Assignment:
Reproduce the data exactly and drop any pictures it holds.

=== Provided records ===

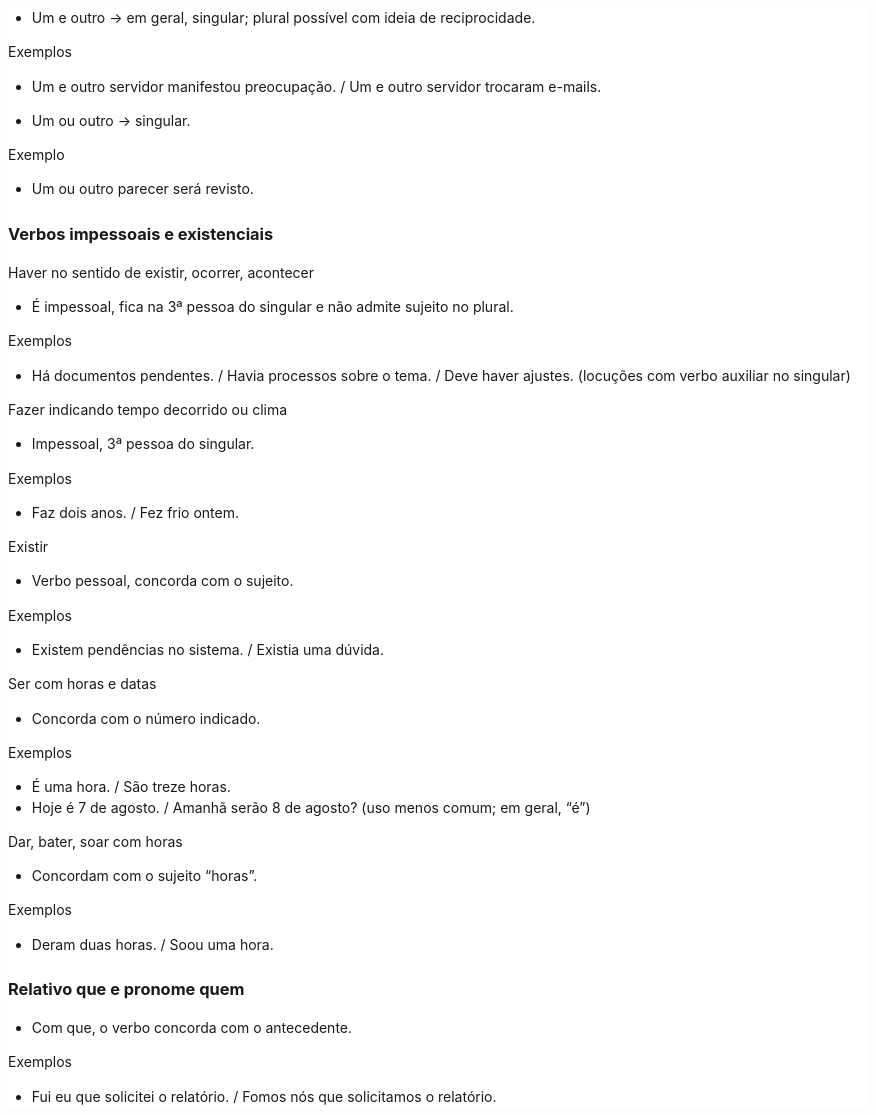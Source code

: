 - Um e outro → em geral, singular; plural possível com ideia de reciprocidade.

Exemplos

- Um e outro servidor manifestou preocupação. / Um e outro servidor trocaram e-mails.

- Um ou outro → singular.

Exemplo

- Um ou outro parecer será revisto.

### Verbos impessoais e existenciais

Haver no sentido de existir, ocorrer, acontecer

- É impessoal, fica na 3ª pessoa do singular e não admite sujeito no plural.

Exemplos

- Há documentos pendentes. / Havia processos sobre o tema. / Deve haver ajustes. (locuções com verbo auxiliar no singular)

Fazer indicando tempo decorrido ou clima

- Impessoal, 3ª pessoa do singular.

Exemplos

- Faz dois anos. / Fez frio ontem.

Existir

- Verbo pessoal, concorda com o sujeito.

Exemplos

- Existem pendências no sistema. / Existia uma dúvida.

Ser com horas e datas

- Concorda com o número indicado.

Exemplos

- É uma hora. / São treze horas.
- Hoje é 7 de agosto. / Amanhã serão 8 de agosto? (uso menos comum; em geral, “é”)

Dar, bater, soar com horas

- Concordam com o sujeito “horas”.

Exemplos

- Deram duas horas. / Soou uma hora.

### Relativo que e pronome quem

- Com que, o verbo concorda com o antecedente.

Exemplos

- Fui eu que solicitei o relatório. / Fomos nós que solicitamos o relatório.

===

Solved problem:
Source code

: - Um e outro → em geral, singular; plural possível com ideia de reciprocidade.

Exemplos

- Um e outro servidor manifestou preocupação. / Um e outro servidor trocaram e-mails.

- Um ou outro → singular.

Exemplo

- Um ou outro parecer será revisto.

### Verbos impessoais e existenciais

Haver no sentido de existir, ocorrer, acontecer

- É impessoal, fica na 3ª pessoa do singular e não admite sujeito no plural.

Exemplos

- Há documentos pendentes. / Havia processos sobre o tema. / Deve haver ajustes. (locuções com verbo auxiliar no singular)

Fazer indicando tempo decorrido ou clima

- Impessoal, 3ª pessoa do singular.

Exemplos

- Faz dois anos. / Fez frio ontem.

Existir

- Verbo pessoal, concorda com o sujeito.

Exemplos

- Existem pendências no sistema. / Existia uma dúvida.

Ser com horas e datas

- Concorda com o número indicado.

Exemplos

- É uma hora. / São treze horas.
- Hoje é 7 de agosto. / Amanhã serão 8 de agosto? (uso menos comum; em geral, “é”)

Dar, bater, soar com horas

- Concordam com o sujeito “horas”.

Exemplos

- Deram duas horas. / Soou uma hora.

### Relativo que e pronome quem

- Com que, o verbo concorda com o antecedente.

Exemplos

- Fui eu que solicitei o relatório. / Fomos nós que solicitamos o relatório.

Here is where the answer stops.